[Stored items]
++++++++++

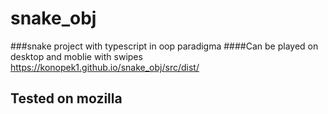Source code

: # snake_obj
###snake project with typescript in oop paradigma 
####Can be played on desktop and moblie with swipes
https://konopek1.github.io/snake_obj/src/dist/
## Tested on mozilla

++++++++++

What is required:
Among the lines above, show every one that contains the string "with".

Answer box:
###snake project with typescript in oop paradigma 
####Can be played on desktop and moblie with swipes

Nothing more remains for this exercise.